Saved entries
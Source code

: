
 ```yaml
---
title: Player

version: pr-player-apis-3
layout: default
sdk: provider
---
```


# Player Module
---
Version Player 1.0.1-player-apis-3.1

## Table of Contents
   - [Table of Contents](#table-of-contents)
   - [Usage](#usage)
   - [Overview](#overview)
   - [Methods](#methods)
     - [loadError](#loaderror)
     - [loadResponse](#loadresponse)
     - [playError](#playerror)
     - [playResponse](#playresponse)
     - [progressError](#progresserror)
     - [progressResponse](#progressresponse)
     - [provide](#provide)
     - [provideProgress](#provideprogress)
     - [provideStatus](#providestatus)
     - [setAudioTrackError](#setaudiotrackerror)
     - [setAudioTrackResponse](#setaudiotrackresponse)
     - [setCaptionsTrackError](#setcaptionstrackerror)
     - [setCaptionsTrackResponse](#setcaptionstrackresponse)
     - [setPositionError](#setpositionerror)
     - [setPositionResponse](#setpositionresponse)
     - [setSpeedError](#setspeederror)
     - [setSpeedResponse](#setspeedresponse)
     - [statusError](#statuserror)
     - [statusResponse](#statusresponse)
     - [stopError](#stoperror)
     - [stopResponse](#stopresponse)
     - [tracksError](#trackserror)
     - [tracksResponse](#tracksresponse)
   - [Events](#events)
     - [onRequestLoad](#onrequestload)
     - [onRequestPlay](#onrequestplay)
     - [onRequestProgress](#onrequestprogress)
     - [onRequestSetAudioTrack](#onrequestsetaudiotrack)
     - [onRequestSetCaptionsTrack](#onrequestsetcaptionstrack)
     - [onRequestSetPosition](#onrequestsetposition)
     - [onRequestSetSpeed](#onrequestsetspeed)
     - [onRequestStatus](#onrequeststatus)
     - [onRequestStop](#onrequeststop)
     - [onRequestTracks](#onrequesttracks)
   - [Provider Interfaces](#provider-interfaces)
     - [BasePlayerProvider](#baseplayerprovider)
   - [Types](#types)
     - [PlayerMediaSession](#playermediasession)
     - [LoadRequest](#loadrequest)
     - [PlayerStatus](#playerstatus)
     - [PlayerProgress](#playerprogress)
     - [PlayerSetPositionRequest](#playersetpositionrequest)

### [TASK REQUIREMENTS]
Look above for the line with "- [setAudioTrackResponse](#setaudiotrackresponse)" and the line with "- [onRequestLoad](#onrequestload)". Write out those two lines and all the lines between them, exactly, and no others.

### [EXERCISE RESULT]
     - [setAudioTrackResponse](#setaudiotrackresponse)
     - [setCaptionsTrackError](#setcaptionstrackerror)
     - [setCaptionsTrackResponse](#setcaptionstrackresponse)
     - [setPositionError](#setpositionerror)
     - [setPositionResponse](#setpositionresponse)
     - [setSpeedError](#setspeederror)
     - [setSpeedResponse](#setspeedresponse)
     - [statusError](#statuserror)
     - [statusResponse](#statusresponse)
     - [stopError](#stoperror)
     - [stopResponse](#stopresponse)
     - [tracksError](#trackserror)
     - [tracksResponse](#tracksresponse)
   - [Events](#events)
     - [onRequestLoad](#onrequestload)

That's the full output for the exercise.